Going through the data below, copy out each line where the word "called" shows up.

○ ○ ○ ○ ○

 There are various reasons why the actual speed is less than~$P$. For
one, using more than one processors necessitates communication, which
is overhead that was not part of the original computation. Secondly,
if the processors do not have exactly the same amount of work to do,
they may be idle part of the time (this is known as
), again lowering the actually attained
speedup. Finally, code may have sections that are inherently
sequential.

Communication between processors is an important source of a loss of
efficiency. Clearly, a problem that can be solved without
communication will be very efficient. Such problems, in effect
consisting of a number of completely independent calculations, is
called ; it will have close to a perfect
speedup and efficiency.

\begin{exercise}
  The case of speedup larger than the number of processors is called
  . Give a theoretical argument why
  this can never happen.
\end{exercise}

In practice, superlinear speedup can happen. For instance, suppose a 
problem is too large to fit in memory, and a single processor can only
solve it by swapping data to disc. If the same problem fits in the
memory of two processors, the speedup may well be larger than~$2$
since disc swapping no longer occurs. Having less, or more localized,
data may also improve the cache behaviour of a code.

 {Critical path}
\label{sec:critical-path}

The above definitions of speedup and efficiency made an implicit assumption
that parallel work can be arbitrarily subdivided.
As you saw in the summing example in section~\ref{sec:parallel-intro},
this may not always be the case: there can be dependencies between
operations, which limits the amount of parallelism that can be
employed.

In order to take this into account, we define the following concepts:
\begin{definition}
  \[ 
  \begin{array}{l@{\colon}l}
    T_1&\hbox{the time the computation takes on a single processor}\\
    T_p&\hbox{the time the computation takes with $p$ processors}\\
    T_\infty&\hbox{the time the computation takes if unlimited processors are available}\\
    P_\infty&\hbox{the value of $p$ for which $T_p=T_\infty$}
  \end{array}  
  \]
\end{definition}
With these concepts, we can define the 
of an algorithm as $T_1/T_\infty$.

○ ○ ○ ○ ○

- **RESPONSE TO THIS TASK**
called ; it will have close to a perfect
  The case of speedup larger than the number of processors is called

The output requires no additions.